- Given entries -
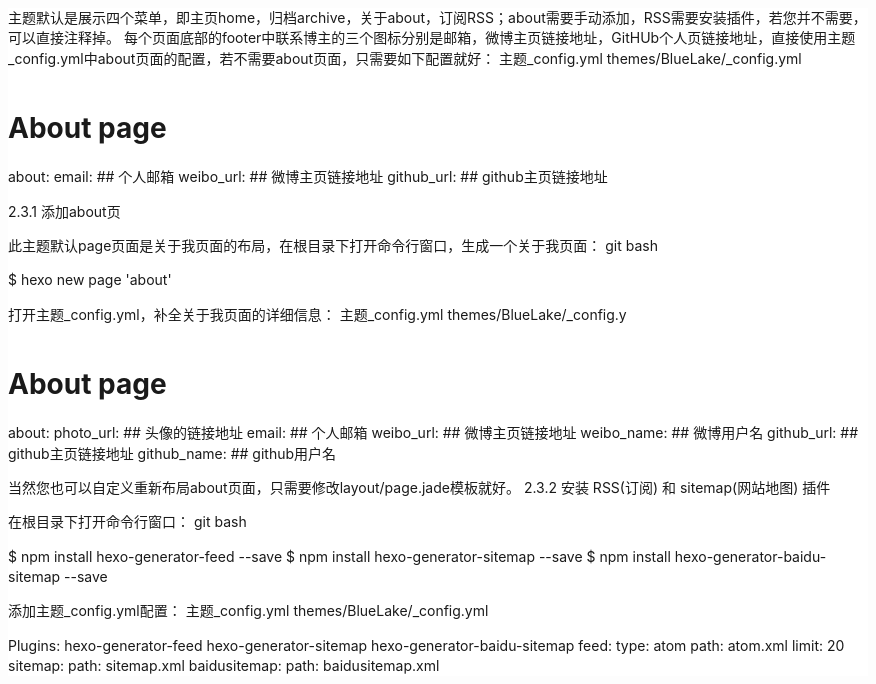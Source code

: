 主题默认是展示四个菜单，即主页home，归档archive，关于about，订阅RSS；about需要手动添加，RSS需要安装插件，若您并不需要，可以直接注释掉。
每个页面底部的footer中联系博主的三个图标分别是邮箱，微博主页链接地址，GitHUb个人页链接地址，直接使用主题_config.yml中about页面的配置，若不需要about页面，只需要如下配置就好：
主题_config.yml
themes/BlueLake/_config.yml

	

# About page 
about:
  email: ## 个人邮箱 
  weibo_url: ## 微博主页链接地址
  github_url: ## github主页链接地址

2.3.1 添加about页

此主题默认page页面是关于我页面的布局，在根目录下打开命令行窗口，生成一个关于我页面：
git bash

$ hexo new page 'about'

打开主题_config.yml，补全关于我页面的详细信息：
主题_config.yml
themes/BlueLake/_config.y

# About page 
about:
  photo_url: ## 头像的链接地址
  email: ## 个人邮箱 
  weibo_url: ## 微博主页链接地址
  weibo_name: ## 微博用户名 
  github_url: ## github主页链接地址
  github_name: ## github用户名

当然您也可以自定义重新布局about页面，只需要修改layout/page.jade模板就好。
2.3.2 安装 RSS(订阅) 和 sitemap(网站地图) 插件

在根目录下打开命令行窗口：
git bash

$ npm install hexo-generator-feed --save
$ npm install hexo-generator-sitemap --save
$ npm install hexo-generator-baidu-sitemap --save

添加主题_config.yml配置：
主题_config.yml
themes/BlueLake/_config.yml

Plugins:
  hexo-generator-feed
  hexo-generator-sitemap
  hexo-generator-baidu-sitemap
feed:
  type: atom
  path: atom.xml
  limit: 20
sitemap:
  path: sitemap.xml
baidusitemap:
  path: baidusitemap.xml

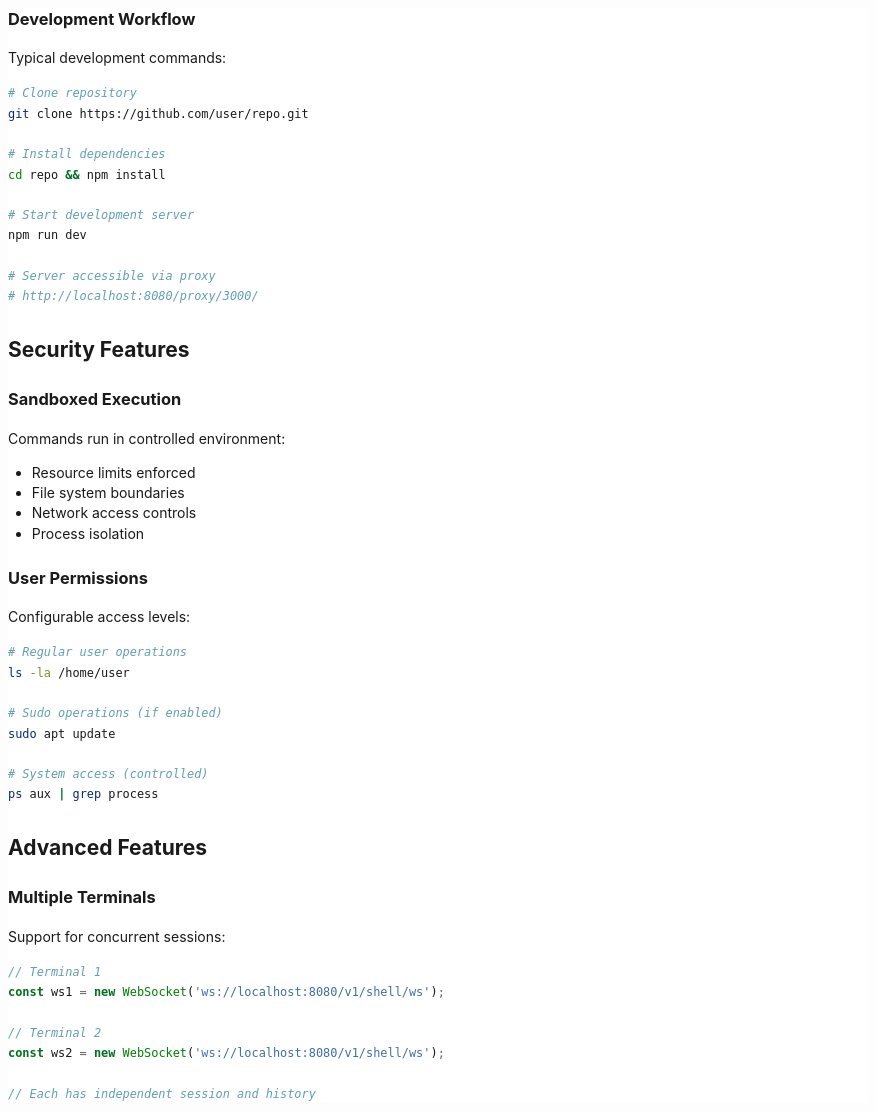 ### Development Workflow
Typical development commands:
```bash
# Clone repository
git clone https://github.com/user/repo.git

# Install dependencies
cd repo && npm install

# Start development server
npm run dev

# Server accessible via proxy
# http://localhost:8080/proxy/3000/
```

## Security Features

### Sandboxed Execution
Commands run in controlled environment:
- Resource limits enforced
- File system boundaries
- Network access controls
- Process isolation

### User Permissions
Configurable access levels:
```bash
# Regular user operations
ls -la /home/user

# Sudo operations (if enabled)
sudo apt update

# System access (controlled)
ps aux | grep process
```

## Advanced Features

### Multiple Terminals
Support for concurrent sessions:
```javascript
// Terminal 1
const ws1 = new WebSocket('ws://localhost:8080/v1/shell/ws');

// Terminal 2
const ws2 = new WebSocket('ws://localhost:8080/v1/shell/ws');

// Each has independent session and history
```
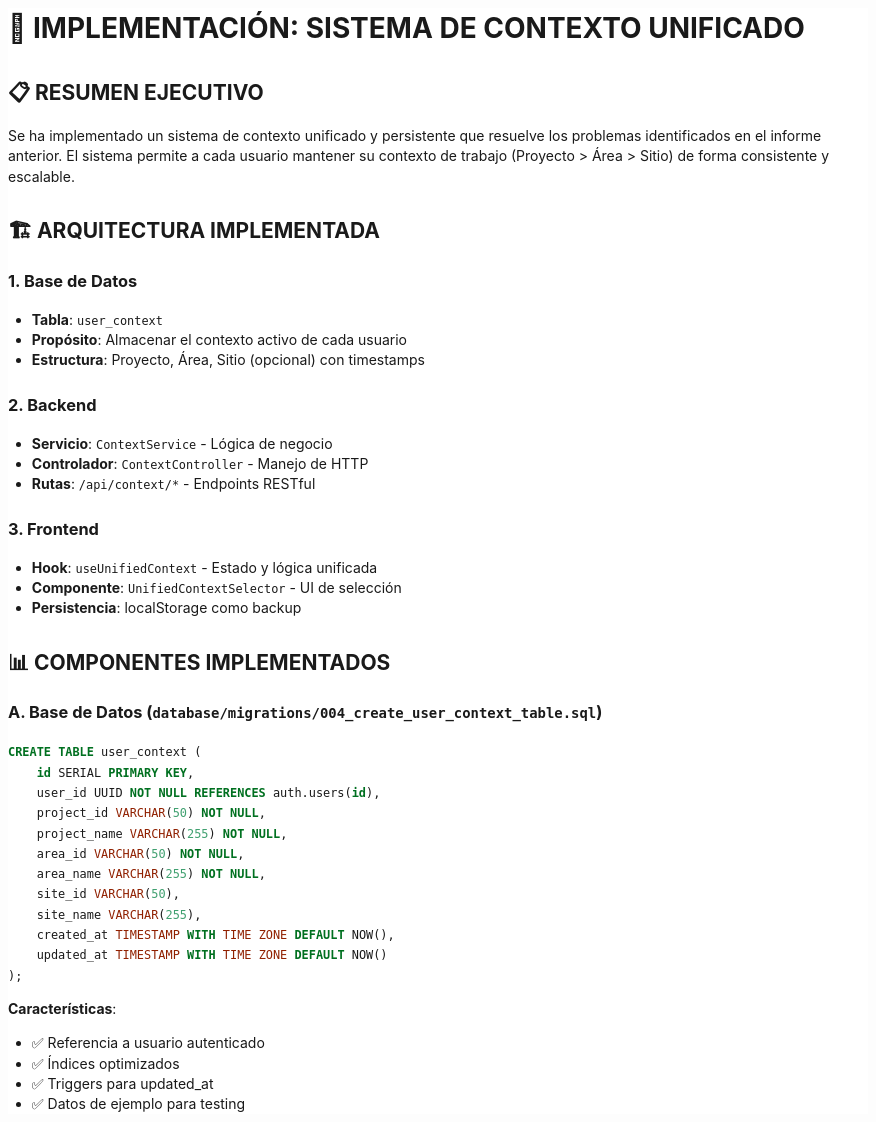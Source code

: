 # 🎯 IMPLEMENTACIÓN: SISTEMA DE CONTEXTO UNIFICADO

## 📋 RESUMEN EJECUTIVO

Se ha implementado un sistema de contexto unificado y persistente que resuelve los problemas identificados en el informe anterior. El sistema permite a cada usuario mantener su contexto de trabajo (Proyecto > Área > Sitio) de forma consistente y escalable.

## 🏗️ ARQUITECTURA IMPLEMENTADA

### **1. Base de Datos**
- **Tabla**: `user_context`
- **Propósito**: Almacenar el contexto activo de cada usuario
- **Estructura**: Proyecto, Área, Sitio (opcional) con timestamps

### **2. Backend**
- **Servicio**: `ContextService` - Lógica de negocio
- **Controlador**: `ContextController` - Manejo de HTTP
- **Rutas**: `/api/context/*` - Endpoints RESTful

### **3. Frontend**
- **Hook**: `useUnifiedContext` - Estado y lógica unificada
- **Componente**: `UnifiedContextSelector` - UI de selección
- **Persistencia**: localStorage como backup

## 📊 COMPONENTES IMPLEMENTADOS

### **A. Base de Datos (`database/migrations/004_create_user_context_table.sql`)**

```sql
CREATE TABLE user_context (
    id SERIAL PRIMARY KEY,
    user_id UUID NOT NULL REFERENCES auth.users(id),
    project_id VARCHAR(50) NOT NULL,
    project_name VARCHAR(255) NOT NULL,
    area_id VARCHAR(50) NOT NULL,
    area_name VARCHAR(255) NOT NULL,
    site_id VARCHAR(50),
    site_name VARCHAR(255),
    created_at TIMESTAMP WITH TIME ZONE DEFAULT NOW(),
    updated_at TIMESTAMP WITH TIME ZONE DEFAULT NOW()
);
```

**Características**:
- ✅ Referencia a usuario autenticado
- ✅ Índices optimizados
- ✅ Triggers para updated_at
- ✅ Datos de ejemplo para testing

- Task item -
Letter for letter, reproduce every record above and skip the pictures.

- Response to the task -
Source code

: 主题默认是展示四个菜单，即主页home，归档archive，关于about，订阅RSS；about需要手动添加，RSS需要安装插件，若您并不需要，可以直接注释掉。
每个页面底部的footer中联系博主的三个图标分别是邮箱，微博主页链接地址，GitHUb个人页链接地址，直接使用主题_config.yml中about页面的配置，若不需要about页面，只需要如下配置就好：
主题_config.yml
themes/BlueLake/_config.yml

	

# About page 
about:
  email: ## 个人邮箱 
  weibo_url: ## 微博主页链接地址
  github_url: ## github主页链接地址

2.3.1 添加about页

此主题默认page页面是关于我页面的布局，在根目录下打开命令行窗口，生成一个关于我页面：
git bash

$ hexo new page 'about'

打开主题_config.yml，补全关于我页面的详细信息：
主题_config.yml
themes/BlueLake/_config.y

# About page 
about:
  photo_url: ## 头像的链接地址
  email: ## 个人邮箱 
  weibo_url: ## 微博主页链接地址
  weibo_name: ## 微博用户名 
  github_url: ## github主页链接地址
  github_name: ## github用户名

当然您也可以自定义重新布局about页面，只需要修改layout/page.jade模板就好。
2.3.2 安装 RSS(订阅) 和 sitemap(网站地图) 插件

在根目录下打开命令行窗口：
git bash

$ npm install hexo-generator-feed --save
$ npm install hexo-generator-sitemap --save
$ npm install hexo-generator-baidu-sitemap --save

添加主题_config.yml配置：
主题_config.yml
themes/BlueLake/_config.yml

Plugins:
  hexo-generator-feed
  hexo-generator-sitemap
  hexo-generator-baidu-sitemap
feed:
  type: atom
  path: atom.xml
  limit: 20
sitemap:
  path: sitemap.xml
baidusitemap:
  path: baidusitemap.xml

 ### Development Workflow
Typical development commands:
```bash
# Clone repository
git clone https://github.com/user/repo.git

# Install dependencies
cd repo && npm install

# Start development server
npm run dev

# Server accessible via proxy
# http://localhost:8080/proxy/3000/
```

## Security Features

### Sandboxed Execution
Commands run in controlled environment:
- Resource limits enforced
- File system boundaries
- Network access controls
- Process isolation

### User Permissions
Configurable access levels:
```bash
# Regular user operations
ls -la /home/user

# Sudo operations (if enabled)
sudo apt update

# System access (controlled)
ps aux | grep process
```

## Advanced Features

### Multiple Terminals
Support for concurrent sessions:
```javascript
// Terminal 1
const ws1 = new WebSocket('ws://localhost:8080/v1/shell/ws');

// Terminal 2
const ws2 = new WebSocket('ws://localhost:8080/v1/shell/ws');

// Each has independent session and history
```
Source code

: # 🎯 IMPLEMENTACIÓN: SISTEMA DE CONTEXTO UNIFICADO

## 📋 RESUMEN EJECUTIVO

Se ha implementado un sistema de contexto unificado y persistente que resuelve los problemas identificados en el informe anterior. El sistema permite a cada usuario mantener su contexto de trabajo (Proyecto > Área > Sitio) de forma consistente y escalable.

## 🏗️ ARQUITECTURA IMPLEMENTADA

### **1. Base de Datos**
- **Tabla**: `user_context`
- **Propósito**: Almacenar el contexto activo de cada usuario
- **Estructura**: Proyecto, Área, Sitio (opcional) con timestamps

### **2. Backend**
- **Servicio**: `ContextService` - Lógica de negocio
- **Controlador**: `ContextController` - Manejo de HTTP
- **Rutas**: `/api/context/*` - Endpoints RESTful

### **3. Frontend**
- **Hook**: `useUnifiedContext` - Estado y lógica unificada
- **Componente**: `UnifiedContextSelector` - UI de selección
- **Persistencia**: localStorage como backup

## 📊 COMPONENTES IMPLEMENTADOS

### **A. Base de Datos (`database/migrations/004_create_user_context_table.sql`)**

```sql
CREATE TABLE user_context (
    id SERIAL PRIMARY KEY,
    user_id UUID NOT NULL REFERENCES auth.users(id),
    project_id VARCHAR(50) NOT NULL,
    project_name VARCHAR(255) NOT NULL,
    area_id VARCHAR(50) NOT NULL,
    area_name VARCHAR(255) NOT NULL,
    site_id VARCHAR(50),
    site_name VARCHAR(255),
    created_at TIMESTAMP WITH TIME ZONE DEFAULT NOW(),
    updated_at TIMESTAMP WITH TIME ZONE DEFAULT NOW()
);
```

**Características**:
- ✅ Referencia a usuario autenticado
- ✅ Índices optimizados
- ✅ Triggers para updated_at
- ✅ Datos de ejemplo para testing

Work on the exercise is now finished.